11. Community Detection with Graph Spectral Clustering vs GCN

Compare spectral (Fiedler vector) and GCN-based node classification on a planted community graph.

Code cell 38

# === 11. Stochastic Block Model Experiment ===

np.random.seed(42)

def stochastic_block_model(n_per_block, n_blocks, p_in, p_out):
    """Generate SBM adjacency matrix."""
    n = n_per_block * n_blocks
    A = np.zeros((n, n))
    labels = np.repeat(np.arange(n_blocks), n_per_block)
    for i in range(n):
        for j in range(i+1, n):
            p = p_in if labels[i] == labels[j] else p_out
            if np.random.rand() < p:
                A[i,j] = A[j,i] = 1
    return A, labels

n_per = 20
n_bl = 3
A_sbm, true_labels = stochastic_block_model(n_per, n_bl, p_in=0.4, p_out=0.02)
n_sbm = A_sbm.shape[0]

# Spectral clustering via Fiedler vector
D_sbm = np.diag(A_sbm.sum(axis=1))
L_sbm = D_sbm - A_sbm
D_inv_sqrt = np.diag(1.0 / (np.sqrt(A_sbm.sum(axis=1)) + 1e-10))
L_sym_sbm = np.eye(n_sbm) - D_inv_sqrt @ A_sbm @ D_inv_sqrt

eigvals_sbm, eigvecs_sbm = np.linalg.eigh(L_sym_sbm)
# Use first n_blocks non-trivial eigenvectors for clustering
spectral_coords = eigvecs_sbm[:, 1:n_bl+1]

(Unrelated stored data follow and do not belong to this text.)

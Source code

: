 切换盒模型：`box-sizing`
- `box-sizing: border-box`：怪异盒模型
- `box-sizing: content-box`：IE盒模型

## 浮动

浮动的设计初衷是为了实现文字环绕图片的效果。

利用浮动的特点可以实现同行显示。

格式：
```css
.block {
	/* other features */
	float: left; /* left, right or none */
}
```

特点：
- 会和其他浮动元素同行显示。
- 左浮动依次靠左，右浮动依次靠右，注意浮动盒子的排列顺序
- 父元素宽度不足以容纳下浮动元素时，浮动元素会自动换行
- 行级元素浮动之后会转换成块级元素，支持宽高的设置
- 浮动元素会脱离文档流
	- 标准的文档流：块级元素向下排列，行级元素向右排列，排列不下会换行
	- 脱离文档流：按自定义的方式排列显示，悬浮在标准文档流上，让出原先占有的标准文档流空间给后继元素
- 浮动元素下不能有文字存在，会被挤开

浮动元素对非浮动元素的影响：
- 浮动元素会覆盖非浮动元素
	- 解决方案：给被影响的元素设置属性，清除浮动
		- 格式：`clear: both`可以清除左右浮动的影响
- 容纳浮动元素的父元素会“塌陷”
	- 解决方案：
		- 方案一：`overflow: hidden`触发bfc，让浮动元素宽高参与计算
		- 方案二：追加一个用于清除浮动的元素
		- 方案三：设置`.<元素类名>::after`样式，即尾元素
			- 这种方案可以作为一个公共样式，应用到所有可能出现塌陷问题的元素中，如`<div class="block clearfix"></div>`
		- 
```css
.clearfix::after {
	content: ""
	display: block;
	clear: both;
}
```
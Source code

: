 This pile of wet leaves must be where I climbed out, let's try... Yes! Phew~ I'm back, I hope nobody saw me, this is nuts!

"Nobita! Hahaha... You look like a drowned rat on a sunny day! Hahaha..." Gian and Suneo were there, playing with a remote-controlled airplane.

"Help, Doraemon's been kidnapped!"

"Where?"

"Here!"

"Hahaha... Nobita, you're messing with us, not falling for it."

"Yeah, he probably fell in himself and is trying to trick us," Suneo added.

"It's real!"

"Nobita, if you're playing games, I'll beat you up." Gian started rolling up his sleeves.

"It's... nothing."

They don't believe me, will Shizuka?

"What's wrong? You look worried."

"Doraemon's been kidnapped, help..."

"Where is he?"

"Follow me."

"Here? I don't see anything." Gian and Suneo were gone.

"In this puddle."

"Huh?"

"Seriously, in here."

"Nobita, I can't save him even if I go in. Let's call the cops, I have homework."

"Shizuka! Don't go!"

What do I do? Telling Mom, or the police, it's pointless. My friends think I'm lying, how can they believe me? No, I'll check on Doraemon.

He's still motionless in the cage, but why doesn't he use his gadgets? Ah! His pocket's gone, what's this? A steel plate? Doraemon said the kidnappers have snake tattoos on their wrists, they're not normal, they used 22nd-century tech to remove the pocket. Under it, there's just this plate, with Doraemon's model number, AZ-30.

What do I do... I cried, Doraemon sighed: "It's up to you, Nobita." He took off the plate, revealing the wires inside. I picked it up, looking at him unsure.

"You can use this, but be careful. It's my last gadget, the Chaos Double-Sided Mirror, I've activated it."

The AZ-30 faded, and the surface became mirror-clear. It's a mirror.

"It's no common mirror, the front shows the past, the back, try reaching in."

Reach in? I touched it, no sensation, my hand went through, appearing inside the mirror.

# k-means on spectral coords (manual)
from scipy.spatial.distance import cdist

def kmeans_simple(X, k, max_iter=100):
    np.random.seed(42)
    centers = X[np.random.choice(len(X), k, replace=False)]
    for _ in range(max_iter):
        dists = cdist(X, centers)
        assignments = dists.argmin(axis=1)
        new_centers = np.array([X[assignments == c].mean(axis=0) for c in range(k)])
        if np.allclose(centers, new_centers):
            break
        centers = new_centers
    return assignments

spectral_pred = kmeans_simple(spectral_coords, n_bl)

# Accuracy (Hungarian matching)
from itertools import permutations
def clustering_accuracy(true, pred, k):
    best_acc = 0
    for perm in permutations(range(k)):
        mapped = np.array([perm[p] for p in pred])
        acc = (mapped == true).mean()
        best_acc = max(best_acc, acc)
    return best_acc

acc_spectral = clustering_accuracy(true_labels, spectral_pred, n_bl)
print(f'SBM: {n_sbm} nodes, {n_bl} blocks ({n_per} nodes each)')
print(f'Spectral clustering accuracy: {acc_spectral:.3f}')
print(f'\nTrue labels: {true_labels}')
print(f'Predicted:   {spectral_pred}')

ok = acc_spectral > 0.85
print(f"\n{'PASS' if ok else 'FAIL'} - spectral clustering >85% accuracy")

Code cell 39

# === 11.1 GCN Propagation on SBM ===

# Initialize with class one-hot features and propagate
H_sbm = np.eye(n_sbm)[:, :n_bl]  # n x 3 one-hot-like

A_hat_sbm, _, _ = gcn_propagation_matrix(A_sbm)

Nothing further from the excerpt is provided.